Swahili Topic Classifier - Multi-label Classification
Model Details
Model Description
A multi-label text classification model fine-tuned on RoBERTa-base Wechsel Swahili for classifying Swahili text into 8 predefined topics. The model can identify multiple applicable topics for a given text, providing confidence scores for each topic.
- Developed by: NeboTech
- Model type: Transformer-based (RoBERTa)
- Language(s): Swahili (Kiswahili)
- License: Apache 2.0
- Finetuned from: RoBERTa-base Wechsel Swahili
- Model version: v2.0 (Multi-label Classification)
Model Architecture
- Base Model: RoBERTa-base Wechsel Swahili
- Task: Multi-label Sequence Classification
- Problem Type:
multi_label_classification - Number of Labels: 8
- Activation Function: Sigmoid (for multi-label)
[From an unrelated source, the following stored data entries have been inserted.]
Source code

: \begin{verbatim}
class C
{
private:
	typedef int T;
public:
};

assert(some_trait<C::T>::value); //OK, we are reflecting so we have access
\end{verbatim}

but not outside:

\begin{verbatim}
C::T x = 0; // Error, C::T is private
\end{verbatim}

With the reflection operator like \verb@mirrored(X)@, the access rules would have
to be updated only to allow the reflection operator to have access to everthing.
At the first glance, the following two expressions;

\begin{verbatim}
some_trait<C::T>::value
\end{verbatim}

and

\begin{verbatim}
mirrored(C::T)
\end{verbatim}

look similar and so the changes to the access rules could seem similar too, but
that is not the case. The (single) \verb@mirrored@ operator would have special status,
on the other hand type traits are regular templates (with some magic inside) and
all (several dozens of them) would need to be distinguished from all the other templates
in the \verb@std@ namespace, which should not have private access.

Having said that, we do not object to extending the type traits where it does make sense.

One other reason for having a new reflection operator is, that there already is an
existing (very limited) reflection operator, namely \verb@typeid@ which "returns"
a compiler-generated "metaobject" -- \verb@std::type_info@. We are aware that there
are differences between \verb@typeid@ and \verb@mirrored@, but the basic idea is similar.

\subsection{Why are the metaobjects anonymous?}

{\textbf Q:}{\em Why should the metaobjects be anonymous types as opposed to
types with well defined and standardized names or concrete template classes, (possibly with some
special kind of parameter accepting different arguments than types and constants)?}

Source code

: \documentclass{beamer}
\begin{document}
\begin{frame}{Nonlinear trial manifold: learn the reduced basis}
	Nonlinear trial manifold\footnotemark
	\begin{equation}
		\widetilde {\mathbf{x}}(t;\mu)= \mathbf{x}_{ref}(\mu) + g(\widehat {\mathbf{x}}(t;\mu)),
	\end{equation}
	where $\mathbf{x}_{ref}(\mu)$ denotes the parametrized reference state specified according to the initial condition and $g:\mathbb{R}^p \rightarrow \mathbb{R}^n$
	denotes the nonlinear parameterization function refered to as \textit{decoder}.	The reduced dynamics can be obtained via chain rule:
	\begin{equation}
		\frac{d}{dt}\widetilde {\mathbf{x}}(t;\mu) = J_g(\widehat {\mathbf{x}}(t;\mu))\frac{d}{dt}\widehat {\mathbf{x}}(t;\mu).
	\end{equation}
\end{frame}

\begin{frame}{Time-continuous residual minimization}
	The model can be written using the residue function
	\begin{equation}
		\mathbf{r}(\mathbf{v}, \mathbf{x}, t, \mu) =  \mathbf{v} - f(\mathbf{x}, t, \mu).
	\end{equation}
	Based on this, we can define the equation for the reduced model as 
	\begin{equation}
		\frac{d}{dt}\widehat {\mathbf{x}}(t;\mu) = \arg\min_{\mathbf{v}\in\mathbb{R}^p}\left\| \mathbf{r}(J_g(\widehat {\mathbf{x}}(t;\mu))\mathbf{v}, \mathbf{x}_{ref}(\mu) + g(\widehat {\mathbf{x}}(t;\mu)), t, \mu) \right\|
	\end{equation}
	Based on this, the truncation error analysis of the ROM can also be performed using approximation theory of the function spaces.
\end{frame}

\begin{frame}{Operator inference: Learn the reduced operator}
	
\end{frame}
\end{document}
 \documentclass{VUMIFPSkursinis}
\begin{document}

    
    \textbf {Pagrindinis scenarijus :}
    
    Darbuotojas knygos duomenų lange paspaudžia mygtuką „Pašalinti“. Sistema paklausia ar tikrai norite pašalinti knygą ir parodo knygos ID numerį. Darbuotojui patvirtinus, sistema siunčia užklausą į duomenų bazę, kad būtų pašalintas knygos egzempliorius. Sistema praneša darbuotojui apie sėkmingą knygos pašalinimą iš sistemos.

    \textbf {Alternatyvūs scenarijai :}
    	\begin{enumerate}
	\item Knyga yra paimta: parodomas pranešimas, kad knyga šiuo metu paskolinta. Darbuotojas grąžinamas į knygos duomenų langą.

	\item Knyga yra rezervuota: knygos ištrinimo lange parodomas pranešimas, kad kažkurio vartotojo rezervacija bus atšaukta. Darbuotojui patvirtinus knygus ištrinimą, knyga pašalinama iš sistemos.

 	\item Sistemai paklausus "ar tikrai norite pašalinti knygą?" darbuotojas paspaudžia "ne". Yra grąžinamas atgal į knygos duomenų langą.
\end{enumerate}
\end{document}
- Loss Function: BCEWithLogitsLoss
- Output Format: Binary vectors [batch_size, num_labels]
Model Variants
- v2.0 (Current): Multi-label classification - Returns multiple topics with confidence scores
- v1.0 (Legacy): Single-label classification - Returns single topic (available at
revision="v1.0-single-label")
Intended Use
Primary Use Cases
- Content Classification: Categorize Swahili text messages, reports, or documents
- Case Management: Automatically tag and route cases to appropriate departments
- Content Moderation: Identify topics requiring attention (e.g., health emergencies, violence)
- Data Analytics: Analyze trends and patterns in Swahili text data
- Information Routing: Direct messages to relevant stakeholders based on topics
Out-of-Scope Uses
- Not suitable for: Languages other than Swahili
- Not suitable for: Very short text (< 5 words) or very long text (> 512 tokens)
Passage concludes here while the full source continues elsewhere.